Workshop¶
In this hands-on session we will describe the philosophy, architecture and functionalities of NeuroPycon and provide illustrative examples through interactive notebooks.
We will show how to use NeuroPycon pipeline to analyze MEG data (FACE dataset) with a focus on automatic artifact removal by ICA and and source reconstruction.
In the past edition of CuttingEEG we showed how to use NeuroPycon pipeline to analyze EEG data (ERP CORE dataset) with a focus on automatic artifact removal by ICA and and ERP components computation.
Basic knowledge of (or a keen interest in) Python is required. Furthermore, we suggest the following lectures:
Gorgolewski et al. (2011) Front. Neuroinform. 5:13
Gramfort et al. (2013), Front. Neurosci. 7:267
Meunier, Pascarella et al. (2020), Neuroimage
Installation¶
We recommend to install neuropycon and the related software (MNE-python, Freesurfer) before the workshop.
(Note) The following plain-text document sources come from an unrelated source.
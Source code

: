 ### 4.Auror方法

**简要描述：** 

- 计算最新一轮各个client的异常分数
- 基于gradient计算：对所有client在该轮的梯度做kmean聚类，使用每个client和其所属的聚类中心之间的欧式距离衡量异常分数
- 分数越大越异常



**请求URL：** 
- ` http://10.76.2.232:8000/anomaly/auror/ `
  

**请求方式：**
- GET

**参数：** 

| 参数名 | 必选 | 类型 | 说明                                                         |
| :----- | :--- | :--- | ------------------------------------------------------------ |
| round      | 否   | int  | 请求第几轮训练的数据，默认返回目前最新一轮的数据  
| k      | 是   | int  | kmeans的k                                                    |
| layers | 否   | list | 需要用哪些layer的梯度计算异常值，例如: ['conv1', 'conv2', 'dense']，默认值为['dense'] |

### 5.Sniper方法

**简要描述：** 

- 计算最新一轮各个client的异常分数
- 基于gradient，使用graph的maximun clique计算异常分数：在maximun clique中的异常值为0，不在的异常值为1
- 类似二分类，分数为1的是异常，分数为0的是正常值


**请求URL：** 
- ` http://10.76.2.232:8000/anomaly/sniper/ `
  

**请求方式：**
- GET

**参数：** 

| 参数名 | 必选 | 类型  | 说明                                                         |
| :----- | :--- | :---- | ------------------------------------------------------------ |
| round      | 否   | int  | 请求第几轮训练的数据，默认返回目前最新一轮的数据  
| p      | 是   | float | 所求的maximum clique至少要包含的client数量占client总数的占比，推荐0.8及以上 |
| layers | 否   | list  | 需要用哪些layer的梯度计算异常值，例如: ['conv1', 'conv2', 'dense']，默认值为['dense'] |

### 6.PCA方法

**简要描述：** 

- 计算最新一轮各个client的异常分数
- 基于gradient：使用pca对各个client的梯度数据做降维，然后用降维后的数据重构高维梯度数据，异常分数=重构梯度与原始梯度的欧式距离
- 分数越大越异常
First, we recommend to install MNE python by following the MNE python installation instructions. The last version of MNE-python relies on python 3.10.
Alternativaly, you can create an enviroment by Anaconda or Mamba and install the packages contained in requirements
file, e.g.
$ conda create -n practicalmeeg python=3.10
$ pip install -r requirements.txt
$ pip install jupyter
Install ephypype¶
To install ephypype package, you can use the Pypi version
$ pip install ephypype
or alternatively, you can download from github the last version and install it:
$ git clone https://github.com/neuropycon/ephypype.git
$ cd ephypype
$ python setup.py develop
Sample data¶
During the workshop we use some sample datasets that will be shared on zenodo
Freesurfer¶
Download Freesurfer software:
https://surfer.nmr.mgh.harvard.edu/fswiki/DownloadAndInstall
Follow the Installation instructions
Notebooks¶
FACE dataset¶
These examples demonstrate how to process 1 participant of the FACE dataset from Wakeman and Henson (2015). The data consist of simultaneous MEG/EEG recordings from 19 healthy participants performing a visual recognition task. Subjects were presented images of famous, unfamiliar and scrambled faces. Each subject participated in 6 runs, each 7.5 min in duration.
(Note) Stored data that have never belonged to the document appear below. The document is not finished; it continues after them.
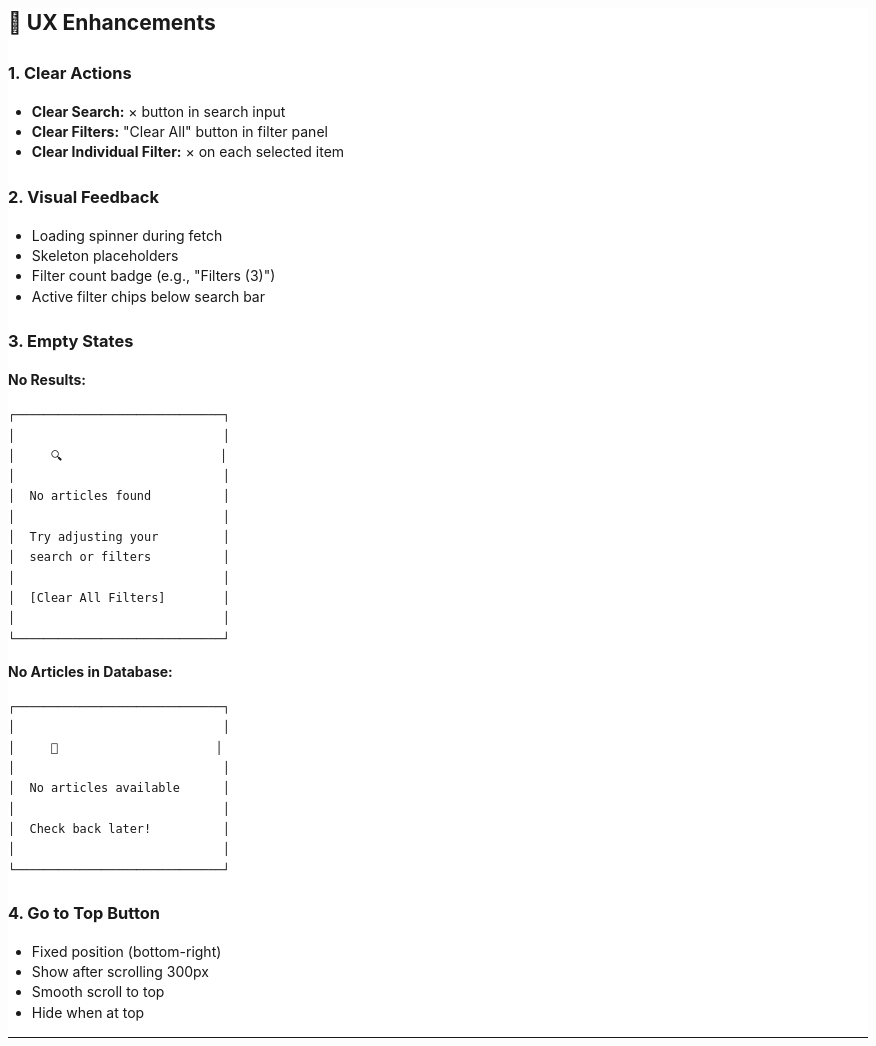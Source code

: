 
## 🎨 UX Enhancements

### **1. Clear Actions**
- **Clear Search:** × button in search input
- **Clear Filters:** "Clear All" button in filter panel
- **Clear Individual Filter:** × on each selected item

### **2. Visual Feedback**
- Loading spinner during fetch
- Skeleton placeholders
- Filter count badge (e.g., "Filters (3)")
- Active filter chips below search bar

### **3. Empty States**

**No Results:**
```
┌─────────────────────────────┐
│                             │
│     🔍                      │
│                             │
│  No articles found          │
│                             │
│  Try adjusting your         │
│  search or filters          │
│                             │
│  [Clear All Filters]        │
│                             │
└─────────────────────────────┘
```

**No Articles in Database:**
```
┌─────────────────────────────┐
│                             │
│     📰                      │
│                             │
│  No articles available      │
│                             │
│  Check back later!          │
│                             │
└─────────────────────────────┘
```

### **4. Go to Top Button**
- Fixed position (bottom-right)
- Show after scrolling 300px
- Smooth scroll to top
- Hide when at top

---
Here, we focus only on MEG data and use create_pipeline_preproc_meeg()
to preprocess the MEG raw data and create_pipeline_source_reconstruction()
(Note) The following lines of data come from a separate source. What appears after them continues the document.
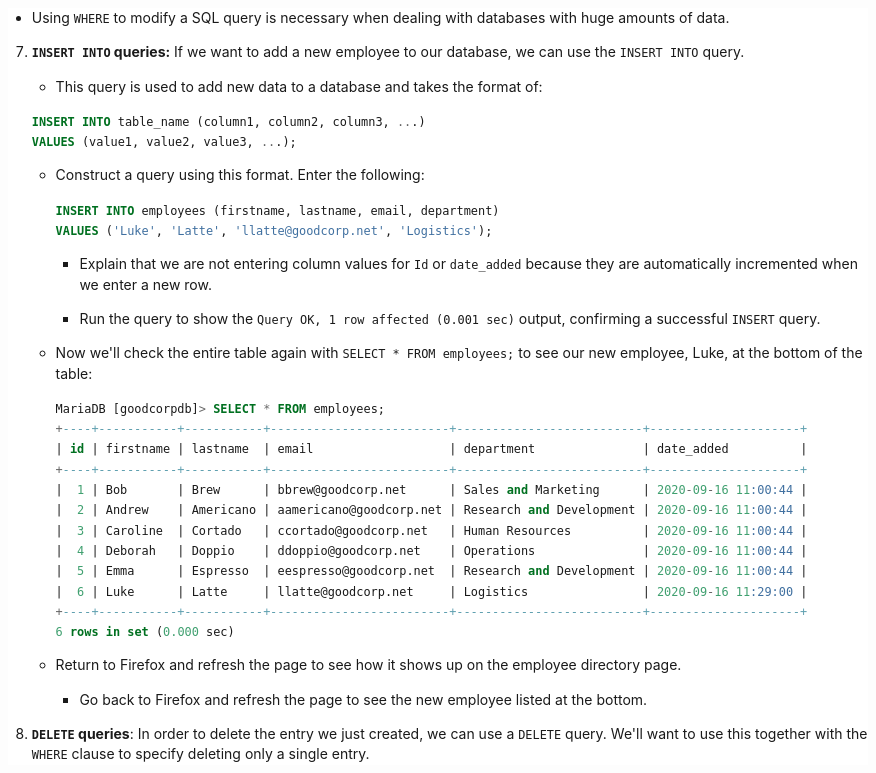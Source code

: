    - Using `WHERE` to modify a SQL query is necessary when dealing with databases with huge amounts of data.

7. **`INSERT INTO` queries:** If we want to add a new employee to our database, we can use the `INSERT INTO` query. 

   - This query is used to add new data to a database and takes the format of:

    ```SQL
    INSERT INTO table_name (column1, column2, column3, ...)
    VALUES (value1, value2, value3, ...);
    ```

    - Construct a query using this format. Enter the following:

      ```SQL
      INSERT INTO employees (firstname, lastname, email, department)  
      VALUES ('Luke', 'Latte', 'llatte@goodcorp.net', 'Logistics');
      ```

        - Explain that we are not entering column values for `Id` or `date_added` because they are automatically incremented when we enter a new row.

        - Run the query to show the `Query OK, 1 row affected (0.001 sec)` output, confirming a successful `INSERT` query.

    - Now we'll check the entire table again with `SELECT * FROM employees;` to see our new employee, Luke, at the bottom of the table:

        ```SQL
        MariaDB [goodcorpdb]> SELECT * FROM employees;
        +----+-----------+-----------+-------------------------+--------------------------+---------------------+
        | id | firstname | lastname  | email                   | department               | date_added          |
        +----+-----------+-----------+-------------------------+--------------------------+---------------------+
        |  1 | Bob       | Brew      | bbrew@goodcorp.net      | Sales and Marketing      | 2020-09-16 11:00:44 |
        |  2 | Andrew    | Americano | aamericano@goodcorp.net | Research and Development | 2020-09-16 11:00:44 |
        |  3 | Caroline  | Cortado   | ccortado@goodcorp.net   | Human Resources          | 2020-09-16 11:00:44 |
        |  4 | Deborah   | Doppio    | ddoppio@goodcorp.net    | Operations               | 2020-09-16 11:00:44 |
        |  5 | Emma      | Espresso  | eespresso@goodcorp.net  | Research and Development | 2020-09-16 11:00:44 |
        |  6 | Luke      | Latte     | llatte@goodcorp.net     | Logistics                | 2020-09-16 11:29:00 |
        +----+-----------+-----------+-------------------------+--------------------------+---------------------+
        6 rows in set (0.000 sec)
        ```

    - Return to Firefox and refresh the page to see how it shows up on the employee directory page.

      - Go back to Firefox and refresh the page to see the new employee listed at the bottom.

8. **`DELETE` queries**: In order to delete the entry we just created, we can use a `DELETE` query. We'll want to use this together with the `WHERE` clause to specify deleting only a single entry. 
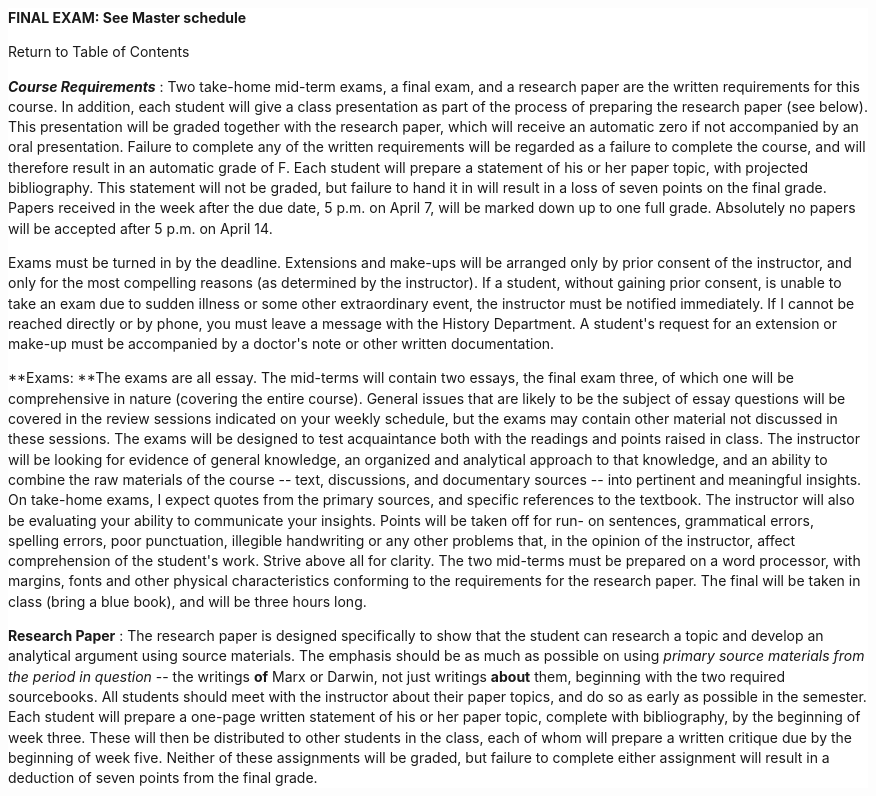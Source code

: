 **FINAL EXAM:   See Master schedule**

  Return to Table of Contents

**_Course Requirements_** :  Two take-home mid-term exams, a final exam, and a
research paper are the written requirements for this course.  In addition,
each student will give a class presentation as part of the process of
preparing the research paper (see below).  This presentation will be graded
together with the research paper, which will receive an automatic zero if not
accompanied by an oral presentation.  Failure to complete any of the written
requirements will be regarded as a failure to complete the course, and will
therefore result in an automatic grade of F.  Each student will prepare a
statement of his or her paper topic, with projected bibliography.  This
statement will not be graded, but failure to hand it in will result in a loss
of seven points on the final grade.  Papers received in the week after the due
date, 5 p.m. on April 7, will be marked down up to one full grade.  Absolutely
no papers will be accepted after 5 p.m. on April 14.

Exams must be turned in by the deadline.  Extensions and make-ups will be
arranged only by prior consent of the instructor, and only for the most
compelling reasons (as determined by the instructor).  If a student, without
gaining prior consent, is unable to take an exam due to sudden illness or some
other extraordinary event, the instructor must be notified immediately.  If I
cannot be reached directly or by phone, you must leave a message with the
History Department.  A student's request for an extension or make-up must be
accompanied by a doctor's note or other written documentation.

**Exams:   **The exams are all essay. The mid-terms will contain two essays,
the final exam three, of which one will be comprehensive in nature (covering
the entire course).  General issues that are likely to be the subject of essay
questions will be covered in the review sessions indicated on your weekly
schedule, but the exams may contain other material not discussed in these
sessions.  The exams will be designed to test acquaintance both with the
readings and points raised in class.  The instructor will be looking for
evidence of general knowledge, an organized and analytical approach to that
knowledge, and an ability to combine the raw materials of the course -- text,
discussions, and documentary sources -- into pertinent and meaningful
insights.  On take-home exams, I expect quotes from the primary sources, and
specific references to the textbook.  The instructor will also be evaluating
your ability to communicate your insights.  Points will be taken off for run-
on sentences, grammatical errors, spelling errors, poor punctuation, illegible
handwriting or any other problems that, in the opinion of the instructor,
affect comprehension of the student's work.  Strive above all for clarity.
The two mid-terms must be prepared on a word processor, with margins, fonts
and other physical characteristics conforming to the requirements for the
research paper.  The final will be taken in class (bring a blue book), and
will be three hours long.

**Research Paper** :  The research paper is designed specifically to show that
the student can research a topic and develop an analytical argument using
source materials.  The emphasis should be as much as possible on using
_primary source materials from the period in question_ \-- the writings **of**
Marx or Darwin, not just writings **about** them, beginning with the two
required sourcebooks.   All students should meet with the instructor about
their paper topics, and do so as early as possible in the semester.  Each
student will prepare a one-page written statement of his or her paper topic,
complete with bibliography, by the beginning of week three.  These will then
be distributed to other students in the class, each of whom will prepare a
written critique due by the beginning of week five.  Neither of these
assignments will be graded, but failure to complete either assignment will
result in a deduction of seven points from the final grade.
to perform source reconstruction of time-locked event-related fields.
01. Freesurfer anatomical pipeline
04. Preprocess MEG data and compute inverse solution
ERP CORE dataset¶
These examples demonstrate how to process 1 participant from the ERP CORE dataset. It shows how to obtain N170 component from a face perception task by NeuroPycon pipelines.